The conflation between risk and release was nearly universal. An AP report last fall, which sparked the scandal, found that some of the inmates let out of prison early thanks to MGT Push had what the press service described as "violent" records and committed additional crimes after being let out. In August, Former Judge David Erickson released a report panning the Illinois Department of Correction's oversight of MGT Push, calling it a "mistake" that presented "dangers to the public safety."
Those facts, though, don't seem to support these assertions. Looking through the data of those who took advantage of the program during 2009, the professor found that Randle's decision did not dramatically change the amount of time served for the vast majority of inmates. The average sentence reduction was actually just 37 days.
So what about the violent offenders who DOC officials allegedly released early, only to find that they re-offended? The early date of release for the three defendants identified in the AP's first story on the topic were largely set by a plea bargain approved by a trial court prosecutor and agreed to by the offender's lawyers and a courtroom judge. Various stakeholders in the criminal justice system -- sentencing judges and prosecutors in particular -- use "statutory good time" credits as incentives to force guilty pleas from low-level defendants who take up a lot of valuable time in court. Those credits "are the grease on which cases slide expeditiously through a court system that is every bit as crowded as are Illinois jails and prisons." More from the report:
Under Illinois sentencing law, these three inmates' sentences had essentially been completed by the time they arrived at the Department of Corrections. What the MGT-Push program did was simply reduce the 60 day delay in awarding MGT credits. The amount of time saved by MGT-Push in these three cases was 39, 42 and 43 days. These amounts of time were minor compared to the 50% reduction effected by “day-for-day” or “statutory” good time.

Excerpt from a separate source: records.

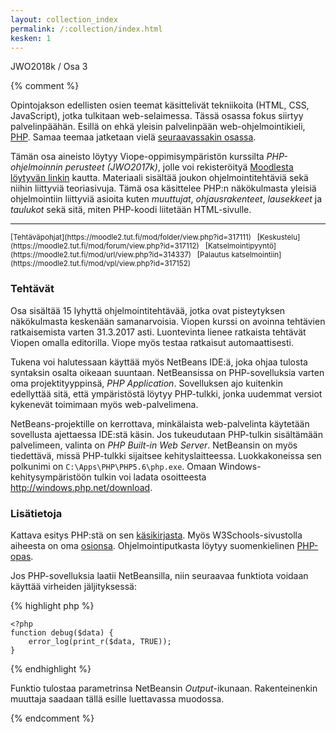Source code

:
```yaml
---
layout: collection_index
permalink: /:collection/index.html
kesken: 1
---
```


JWO2018k / Osa 3

{% comment %}

Opintojakson edellisten osien teemat käsittelivät tekniikoita (HTML, CSS, JavaScript), jotka tulkitaan web-selaimessa. Tässä osassa fokus siirtyy palvelinpäähän. Esillä on ehkä yleisin palvelinpään web-ohjelmointikieli, [PHP][PHP]. Samaa teemaa jatketaan vielä [seuraavassakin osassa](../osa4).

[PHP]: http://php.net

Tämän osa aineisto löytyy Viope-oppimisympäristön kurssilta *PHP-ohjelmoinnin perusteet (JWO2017k)*, jolle voi rekisteröityä [Moodlesta löytyvän linkin][viope] kautta. Materiaali sisältää joukon ohjelmointitehtäviä sekä niihin liittyviä teoriasivuja. Tämä osa käsittelee PHP:n näkökulmasta yleisiä ohjelmointiin liittyviä asioita kuten *muuttujat*, *ohjausrakenteet*, *lausekkeet* ja *taulukot* sekä sitä, miten PHP-koodi liitetään HTML-sivulle.

[viope]: https://moodle2.tut.fi/mod/url/view.php?id=315284

<hr/>
<small>
[Tehtäväpohjat](https://moodle2.tut.fi/mod/folder/view.php?id=317111) &nbsp;
[Keskustelu](https://moodle2.tut.fi/mod/forum/view.php?id=317112) &nbsp;
[Katselmointipyyntö](https://moodle2.tut.fi/mod/url/view.php?id=314337) &nbsp;
[Palautus katselmointiin](https://moodle2.tut.fi/mod/vpl/view.php?id=317152)
</small>

### Tehtävät

Osa sisältää 15 lyhyttä ohjelmointitehtävää, jotka ovat pisteytyksen näkökulmasta keskenään samanarvoisia. Viopen kurssi on avoinna tehtävien ratkaisemista varten 31.3.2017 asti. Luontevinta lienee ratkaista tehtävät Viopen omalla editorilla. Viope myös testaa ratkaisut automaattisesti.

Tukena voi halutessaan käyttää myös NetBeans IDE:ä, joka ohjaa tulosta syntaksin osalta oikeaan suuntaan. NetBeansissa on PHP-sovelluksia varten oma projektityyppinsä, *PHP Application*. Sovelluksen ajo kuitenkin edellyttää sitä, että ympäristöstä löytyy PHP-tulkki, jonka uudemmat versiot kykenevät toimimaan myös web-palvelimena.

NetBeans-projektille on kerrottava, minkälaista web-palvelinta käytetään sovellusta ajettaessa IDE:stä käsin. Jos tukeudutaan PHP-tulkin sisältämään palvelimeen, valinta on *PHP Built-in Web Server*. NetBeansin on myös tiedettävä, missä PHP-tulkki sijaitsee kehityslaitteessa. Luokkakoneissa sen polkunimi on `C:\Apps\PHP\PHP5.6\php.exe`. Omaan Windows-kehitysympäristöön tulkin voi ladata osoitteesta <http://windows.php.net/download>.

### Lisätietoja

Kattava esitys PHP:stä on sen [käsikirjasta][manual]. Myös W3Schools-sivustolla aiheesta on oma [osionsa][w3schools-php]. Ohjelmointiputkasta löytyy suomenkielinen [PHP-opas][putka-php].

[manual]: http://php.net/manual/en/
[w3schools-php]: https://www.w3schools.com/php/default.asp
[putka-php]: http://www.ohjelmointiputka.net/oppaat/opas.php?tunnus=php_01

Jos PHP-sovelluksia laatii NetBeansilla, niin seuraavaa funktiota voidaan käyttää virheiden jäljityksessä:

{% highlight php %}

    <?php
    function debug($data) {
        error_log(print_r($data, TRUE));
    }

{% endhighlight %}

Funktio tulostaa parametrinsa NetBeansin *Output*-ikunaan. Rakenteinenkin muuttaja saadaan tällä esille luettavassa muodossa.


{% endcomment %}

Let's not forget that the recidivism rate over three years is 52 percent in Illinois. To make the case that the program led to an increase in recidivism, one would have to track the criminal records of every inmate released after Randle's administrative change for 36 months. After all, letting anyone out of prison, particularly when the safety net for ex-offenders has so many holes, carries risks. Here's a short clip we shot early this year of prison reformers making this important point:
The practical results of the MGT Push suspension are unsettling. By legislating that inmates must stay in the system for at least 74 days before their meritorious credits can be accessed, the state effectively reduces the amount of time he or she may be supervised in the community by parole agents and rehabilitation service providers. And since the program was halted 10 months ago, the already-immense state prison population jumped by 3,000 inmates:
Young, it should be noted, was appointed by the Quinn administration to the DOC's Adult Advisory Board last year. But the professor makes a convincing case that "Illinois has become a textbook example of what can happen when politics overrides sound policy and facts yield to hyperbole in criminal justice decision-making." While the execution of the MGT Push had some flaws, Quinn's program does not seem to have endangered public safety anywhere near to the degree voters have been lead to believe.
With the election just days away, it's a message undecided voters should take to heart.